--- Plain-text document sources ---
━━━━━━━━━━━━━━━━━━━━━━━━━━━━━━
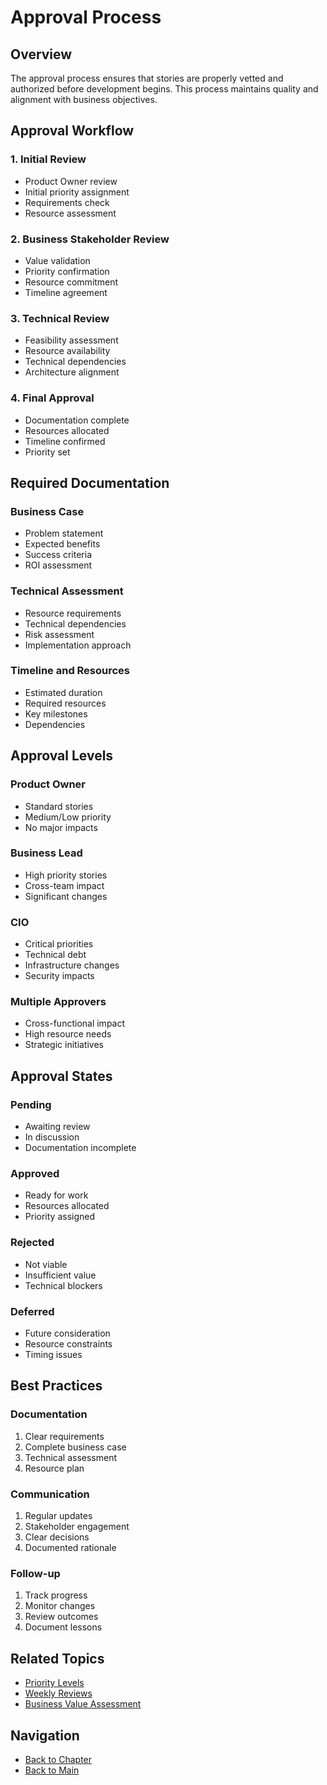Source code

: # Approval Process

## Overview

The approval process ensures that stories are properly vetted and authorized before development begins. This process maintains quality and alignment with business objectives.

## Approval Workflow

### 1. Initial Review
- Product Owner review
- Initial priority assignment
- Requirements check
- Resource assessment

### 2. Business Stakeholder Review
- Value validation
- Priority confirmation
- Resource commitment
- Timeline agreement

### 3. Technical Review
- Feasibility assessment
- Resource availability
- Technical dependencies
- Architecture alignment

### 4. Final Approval
- Documentation complete
- Resources allocated
- Timeline confirmed
- Priority set

## Required Documentation

### Business Case
- Problem statement
- Expected benefits
- Success criteria
- ROI assessment

### Technical Assessment
- Resource requirements
- Technical dependencies
- Risk assessment
- Implementation approach

### Timeline and Resources
- Estimated duration
- Required resources
- Key milestones
- Dependencies

## Approval Levels

### Product Owner
- Standard stories
- Medium/Low priority
- No major impacts

### Business Lead
- High priority stories
- Cross-team impact
- Significant changes

### CIO
- Critical priorities
- Technical debt
- Infrastructure changes
- Security impacts

### Multiple Approvers
- Cross-functional impact
- High resource needs
- Strategic initiatives

## Approval States

### Pending
- Awaiting review
- In discussion
- Documentation incomplete

### Approved
- Ready for work
- Resources allocated
- Priority assigned

### Rejected
- Not viable
- Insufficient value
- Technical blockers

### Deferred
- Future consideration
- Resource constraints
- Timing issues

## Best Practices

### Documentation
1. Clear requirements
2. Complete business case
3. Technical assessment
4. Resource plan

### Communication
1. Regular updates
2. Stakeholder engagement
3. Clear decisions
4. Documented rationale

### Follow-up
1. Track progress
2. Monitor changes
3. Review outcomes
4. Document lessons

## Related Topics
- [Priority Levels](priority-levels.md)
- [Weekly Reviews](weekly-reviews.md)
- [Business Value Assessment](business-value.md)

## Navigation
- [Back to Chapter](README.md)
- [Back to Main](../../README.md)

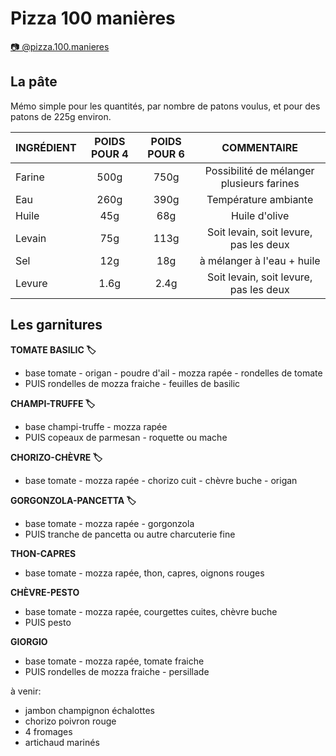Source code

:# Pizza 100 manières

[📷 @pizza.100.manieres](https://www.instagram.com/pizza.100.manieres/)

## La pâte
 
Mémo simple pour les quantités, par nombre de patons voulus, et pour des patons de 225g environ.

| INGRÉDIENT  | POIDS POUR 4 | POIDS POUR 6 | COMMENTAIRE                               |
| :--         |    :-:       |    :-:       |         :-:                               |
| Farine      |    500g      |    750g      | Possibilité de mélanger plusieurs farines |
| Eau         |    260g      |    390g      | Température ambiante                      |
| Huile       |    45g       |    68g       | Huile d'olive                             |
| Levain      |    75g       |    113g      | Soit levain, soit levure, pas les deux    |
| Sel         |    12g       |    18g       | à mélanger à l'eau + huile                |
| Levure      |    1.6g      |    2.4g      | Soit levain, soit levure, pas les deux    |

## Les garnitures

**TOMATE BASILIC 🏷**
+ base tomate - origan - poudre d'ail - mozza rapée - rondelles de tomate
+ PUIS rondelles de mozza fraiche - feuilles de basilic

**CHAMPI-TRUFFE 🏷**
+ base champi-truffe - mozza rapée
+ PUIS copeaux de parmesan - roquette ou mache

**CHORIZO-CHÈVRE 🏷**
+ base tomate - mozza rapée - chorizo cuit - chèvre buche - origan

**GORGONZOLA-PANCETTA 🏷**
+ base tomate - mozza rapée - gorgonzola
+ PUIS tranche de pancetta ou autre charcuterie fine

**THON-CAPRES**
+ base tomate - mozza rapée, thon, capres, oignons rouges

**CHÈVRE-PESTO**
+ base tomate - mozza rapée, courgettes cuites, chèvre buche
+ PUIS pesto

**GIORGIO**
+ base tomate - mozza rapée, tomate fraiche
+ PUIS rondelles de mozza fraiche - persillade

à venir:

* jambon champignon échalottes
* chorizo poivron rouge
* 4 fromages
* artichaud marinés


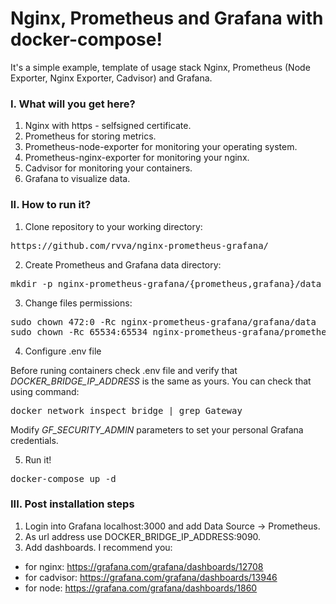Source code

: # Nginx, Prometheus and Grafana with docker-compose!

It's a simple example, template of usage stack Nginx, Prometheus (Node Exporter, Nginx Exporter, Cadvisor) and Grafana.

### I. What will you get here?
1. Nginx with https - selfsigned certificate.
2. Prometheus for storing metrics. 
3. Prometheus-node-exporter for monitoring your operating system.
4. Prometheus-nginx-exporter for monitoring your nginx.
5. Cadvisor for monitoring your containers.
6. Grafana to visualize data. 

### II. How to run it?
1. Clone repository to your working directory:
<pre>https://github.com/rvva/nginx-prometheus-grafana/</pre>
2. Create Prometheus and Grafana data directory:
<pre>mkdir -p nginx-prometheus-grafana/{prometheus,grafana}/data</pre>
3. Change files permissions:
<pre>
sudo chown 472:0 -Rc nginx-prometheus-grafana/grafana/data
sudo chown -Rc 65534:65534 nginx-prometheus-grafana/prometheus/data
</pre>
4. Configure .env file 

Before runing containers check .env file and verify that <i>DOCKER_BRIDGE_IP_ADDRESS</i> is the same as yours.
You can check that using command:
<pre>docker network inspect bridge | grep Gateway</pre>
Modify <i>GF_SECURITY_ADMIN</i> parameters to set your personal Grafana credentials. 

5. Run it!
<pre>
docker-compose up -d
</pre>

### III. Post installation steps
1. Login into Grafana localhost:3000 and add Data Source -> Prometheus. 
2. As url address use DOCKER_BRIDGE_IP_ADDRESS:9090. 
3. Add dashboards. I recommend you:
* for nginx: https://grafana.com/grafana/dashboards/12708
* for cadvisor: https://grafana.com/grafana/dashboards/13946
* for node: https://grafana.com/grafana/dashboards/1860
━━━━━━━━━━━━━━━━━━━━━━━━━━━━━━
--- Exercise directions ---
Restate each entry verbatim and skip every image.

--- Written solution ---
Source code

: # Approval Process

## Overview

The approval process ensures that stories are properly vetted and authorized before development begins. This process maintains quality and alignment with business objectives.

## Approval Workflow

### 1. Initial Review
- Product Owner review
- Initial priority assignment
- Requirements check
- Resource assessment

### 2. Business Stakeholder Review
- Value validation
- Priority confirmation
- Resource commitment
- Timeline agreement

### 3. Technical Review
- Feasibility assessment
- Resource availability
- Technical dependencies
- Architecture alignment

### 4. Final Approval
- Documentation complete
- Resources allocated
- Timeline confirmed
- Priority set

## Required Documentation

### Business Case
- Problem statement
- Expected benefits
- Success criteria
- ROI assessment

### Technical Assessment
- Resource requirements
- Technical dependencies
- Risk assessment
- Implementation approach

### Timeline and Resources
- Estimated duration
- Required resources
- Key milestones
- Dependencies

## Approval Levels

### Product Owner
- Standard stories
- Medium/Low priority
- No major impacts

### Business Lead
- High priority stories
- Cross-team impact
- Significant changes

### CIO
- Critical priorities
- Technical debt
- Infrastructure changes
- Security impacts

### Multiple Approvers
- Cross-functional impact
- High resource needs
- Strategic initiatives

## Approval States

### Pending
- Awaiting review
- In discussion
- Documentation incomplete

### Approved
- Ready for work
- Resources allocated
- Priority assigned

### Rejected
- Not viable
- Insufficient value
- Technical blockers

### Deferred
- Future consideration
- Resource constraints
- Timing issues

## Best Practices

### Documentation
1. Clear requirements
2. Complete business case
3. Technical assessment
4. Resource plan

### Communication
1. Regular updates
2. Stakeholder engagement
3. Clear decisions
4. Documented rationale

### Follow-up
1. Track progress
2. Monitor changes
3. Review outcomes
4. Document lessons

## Related Topics
- [Priority Levels](priority-levels.md)
- [Weekly Reviews](weekly-reviews.md)
- [Business Value Assessment](business-value.md)

## Navigation
- [Back to Chapter](README.md)
- [Back to Main](../../README.md)

Source code

:# Pizza 100 manières

[📷 @pizza.100.manieres](https://www.instagram.com/pizza.100.manieres/)

## La pâte
 
Mémo simple pour les quantités, par nombre de patons voulus, et pour des patons de 225g environ.

| INGRÉDIENT  | POIDS POUR 4 | POIDS POUR 6 | COMMENTAIRE                               |
| :--         |    :-:       |    :-:       |         :-:                               |
| Farine      |    500g      |    750g      | Possibilité de mélanger plusieurs farines |
| Eau         |    260g      |    390g      | Température ambiante                      |
| Huile       |    45g       |    68g       | Huile d'olive                             |
| Levain      |    75g       |    113g      | Soit levain, soit levure, pas les deux    |
| Sel         |    12g       |    18g       | à mélanger à l'eau + huile                |
| Levure      |    1.6g      |    2.4g      | Soit levain, soit levure, pas les deux    |

## Les garnitures

**TOMATE BASILIC 🏷**
+ base tomate - origan - poudre d'ail - mozza rapée - rondelles de tomate
+ PUIS rondelles de mozza fraiche - feuilles de basilic

**CHAMPI-TRUFFE 🏷**
+ base champi-truffe - mozza rapée
+ PUIS copeaux de parmesan - roquette ou mache

**CHORIZO-CHÈVRE 🏷**
+ base tomate - mozza rapée - chorizo cuit - chèvre buche - origan

**GORGONZOLA-PANCETTA 🏷**
+ base tomate - mozza rapée - gorgonzola
+ PUIS tranche de pancetta ou autre charcuterie fine

**THON-CAPRES**
+ base tomate - mozza rapée, thon, capres, oignons rouges

**CHÈVRE-PESTO**
+ base tomate - mozza rapée, courgettes cuites, chèvre buche
+ PUIS pesto

**GIORGIO**
+ base tomate - mozza rapée, tomate fraiche
+ PUIS rondelles de mozza fraiche - persillade

à venir:

* jambon champignon échalottes
* chorizo poivron rouge
* 4 fromages
* artichaud marinés


Source code

: # Nginx, Prometheus and Grafana with docker-compose!

It's a simple example, template of usage stack Nginx, Prometheus (Node Exporter, Nginx Exporter, Cadvisor) and Grafana.

### I. What will you get here?
1. Nginx with https - selfsigned certificate.
2. Prometheus for storing metrics. 
3. Prometheus-node-exporter for monitoring your operating system.
4. Prometheus-nginx-exporter for monitoring your nginx.
5. Cadvisor for monitoring your containers.
6. Grafana to visualize data. 

### II. How to run it?
1. Clone repository to your working directory:
<pre>https://github.com/rvva/nginx-prometheus-grafana/</pre>
2. Create Prometheus and Grafana data directory:
<pre>mkdir -p nginx-prometheus-grafana/{prometheus,grafana}/data</pre>
3. Change files permissions:
<pre>
sudo chown 472:0 -Rc nginx-prometheus-grafana/grafana/data
sudo chown -Rc 65534:65534 nginx-prometheus-grafana/prometheus/data
</pre>
4. Configure .env file 

Before runing containers check .env file and verify that <i>DOCKER_BRIDGE_IP_ADDRESS</i> is the same as yours.
You can check that using command:
<pre>docker network inspect bridge | grep Gateway</pre>
Modify <i>GF_SECURITY_ADMIN</i> parameters to set your personal Grafana credentials. 

5. Run it!
<pre>
docker-compose up -d
</pre>

### III. Post installation steps
1. Login into Grafana localhost:3000 and add Data Source -> Prometheus. 
2. As url address use DOCKER_BRIDGE_IP_ADDRESS:9090. 
3. Add dashboards. I recommend you:
* for nginx: https://grafana.com/grafana/dashboards/12708
* for cadvisor: https://grafana.com/grafana/dashboards/13946
* for node: https://grafana.com/grafana/dashboards/1860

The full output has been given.